__WORK ITEM__. Given the material below, return only the lines starting at the line with "si combinano diversi" and ending at the line with "la propria politica", exactly as they appear.

(MATERIAL SHOWN Opens)

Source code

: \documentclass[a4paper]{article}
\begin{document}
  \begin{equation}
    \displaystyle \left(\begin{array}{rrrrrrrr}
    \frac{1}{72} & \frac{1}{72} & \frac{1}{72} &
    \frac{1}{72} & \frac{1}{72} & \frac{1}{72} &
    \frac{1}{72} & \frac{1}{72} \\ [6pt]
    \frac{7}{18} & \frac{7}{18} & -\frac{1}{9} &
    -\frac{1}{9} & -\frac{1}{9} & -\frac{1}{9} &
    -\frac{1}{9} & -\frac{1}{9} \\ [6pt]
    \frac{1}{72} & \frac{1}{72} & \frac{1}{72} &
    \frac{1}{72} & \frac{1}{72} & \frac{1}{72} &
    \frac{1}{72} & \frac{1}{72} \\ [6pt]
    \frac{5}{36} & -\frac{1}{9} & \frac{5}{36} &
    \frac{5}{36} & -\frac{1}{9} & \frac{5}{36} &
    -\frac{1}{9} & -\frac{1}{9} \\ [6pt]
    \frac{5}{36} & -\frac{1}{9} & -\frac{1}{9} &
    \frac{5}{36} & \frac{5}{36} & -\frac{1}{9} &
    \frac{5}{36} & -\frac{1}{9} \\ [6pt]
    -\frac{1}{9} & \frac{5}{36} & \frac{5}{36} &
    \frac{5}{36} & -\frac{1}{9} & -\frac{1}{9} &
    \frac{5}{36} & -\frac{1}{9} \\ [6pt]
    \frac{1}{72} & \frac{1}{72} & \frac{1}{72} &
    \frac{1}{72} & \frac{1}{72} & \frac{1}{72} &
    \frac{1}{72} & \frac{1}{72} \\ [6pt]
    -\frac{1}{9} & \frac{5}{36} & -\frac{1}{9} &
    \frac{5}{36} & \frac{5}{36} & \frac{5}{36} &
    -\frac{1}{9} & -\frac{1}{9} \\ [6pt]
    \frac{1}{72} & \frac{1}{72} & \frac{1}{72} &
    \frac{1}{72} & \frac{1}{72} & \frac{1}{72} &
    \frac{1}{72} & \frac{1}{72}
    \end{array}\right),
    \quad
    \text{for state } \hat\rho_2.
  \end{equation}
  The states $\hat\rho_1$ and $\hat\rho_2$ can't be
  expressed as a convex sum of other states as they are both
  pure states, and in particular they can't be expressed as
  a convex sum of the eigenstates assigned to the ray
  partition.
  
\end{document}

(MATERIAL SHOWN Closes)
(MATERIAL SHOWN Opens)

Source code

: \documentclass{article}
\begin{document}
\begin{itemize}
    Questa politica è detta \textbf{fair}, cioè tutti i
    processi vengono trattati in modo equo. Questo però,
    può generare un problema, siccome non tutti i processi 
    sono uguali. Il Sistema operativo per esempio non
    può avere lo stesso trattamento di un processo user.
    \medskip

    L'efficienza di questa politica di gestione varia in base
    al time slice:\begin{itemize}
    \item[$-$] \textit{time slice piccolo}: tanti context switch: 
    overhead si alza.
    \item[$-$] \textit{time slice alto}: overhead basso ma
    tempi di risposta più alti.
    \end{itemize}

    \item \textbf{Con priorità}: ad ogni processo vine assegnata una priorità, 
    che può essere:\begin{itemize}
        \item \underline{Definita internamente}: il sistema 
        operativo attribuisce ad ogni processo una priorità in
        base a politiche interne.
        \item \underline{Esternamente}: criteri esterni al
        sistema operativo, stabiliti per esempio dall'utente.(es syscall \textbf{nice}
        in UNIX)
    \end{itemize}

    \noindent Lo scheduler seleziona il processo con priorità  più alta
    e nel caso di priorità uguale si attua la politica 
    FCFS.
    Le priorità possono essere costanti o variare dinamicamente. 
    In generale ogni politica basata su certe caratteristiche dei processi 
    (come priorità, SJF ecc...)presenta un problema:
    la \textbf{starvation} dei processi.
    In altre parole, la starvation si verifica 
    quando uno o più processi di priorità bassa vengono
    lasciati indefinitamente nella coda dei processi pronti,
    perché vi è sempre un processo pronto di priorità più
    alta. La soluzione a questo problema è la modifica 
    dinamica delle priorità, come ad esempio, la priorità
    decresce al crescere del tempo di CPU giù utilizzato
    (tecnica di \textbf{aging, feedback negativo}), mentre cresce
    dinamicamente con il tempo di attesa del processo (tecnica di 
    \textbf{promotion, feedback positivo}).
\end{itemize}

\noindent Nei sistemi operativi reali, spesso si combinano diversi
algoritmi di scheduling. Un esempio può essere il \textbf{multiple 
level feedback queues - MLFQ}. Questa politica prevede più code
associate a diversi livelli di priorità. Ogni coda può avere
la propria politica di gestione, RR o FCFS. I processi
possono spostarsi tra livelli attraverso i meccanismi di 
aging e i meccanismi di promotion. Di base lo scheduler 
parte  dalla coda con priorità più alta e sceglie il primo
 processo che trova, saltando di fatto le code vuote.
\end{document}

(MATERIAL SHOWN Closes)
(MATERIAL SHOWN Opens)

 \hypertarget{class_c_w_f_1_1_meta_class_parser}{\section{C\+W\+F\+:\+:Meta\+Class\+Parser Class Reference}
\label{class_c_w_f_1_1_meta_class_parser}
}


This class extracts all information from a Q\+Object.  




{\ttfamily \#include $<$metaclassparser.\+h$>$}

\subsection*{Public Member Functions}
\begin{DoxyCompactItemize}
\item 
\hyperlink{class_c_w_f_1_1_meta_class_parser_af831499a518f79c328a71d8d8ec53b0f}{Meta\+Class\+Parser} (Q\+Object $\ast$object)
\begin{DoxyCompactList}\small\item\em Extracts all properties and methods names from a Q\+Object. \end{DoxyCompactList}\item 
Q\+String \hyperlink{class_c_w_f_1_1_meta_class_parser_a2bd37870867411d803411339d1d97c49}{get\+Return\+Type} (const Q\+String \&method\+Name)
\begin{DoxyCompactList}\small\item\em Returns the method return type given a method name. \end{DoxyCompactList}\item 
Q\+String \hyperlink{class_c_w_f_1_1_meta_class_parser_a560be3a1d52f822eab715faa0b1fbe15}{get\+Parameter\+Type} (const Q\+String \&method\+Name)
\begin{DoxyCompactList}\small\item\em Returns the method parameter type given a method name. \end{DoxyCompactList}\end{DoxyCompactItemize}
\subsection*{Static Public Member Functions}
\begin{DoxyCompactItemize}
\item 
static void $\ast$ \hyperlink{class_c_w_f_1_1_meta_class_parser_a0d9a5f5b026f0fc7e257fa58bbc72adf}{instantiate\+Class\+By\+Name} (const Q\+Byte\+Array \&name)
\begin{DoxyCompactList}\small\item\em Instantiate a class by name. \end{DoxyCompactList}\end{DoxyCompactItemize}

(MATERIAL SHOWN Closes)

__EXERCISE RESPONSE__.
\noindent Nei sistemi operativi reali, spesso si combinano diversi
algoritmi di scheduling. Un esempio può essere il \textbf{multiple 
level feedback queues - MLFQ}. Questa politica prevede più code
associate a diversi livelli di priorità. Ogni coda può avere
la propria politica di gestione, RR o FCFS. I processi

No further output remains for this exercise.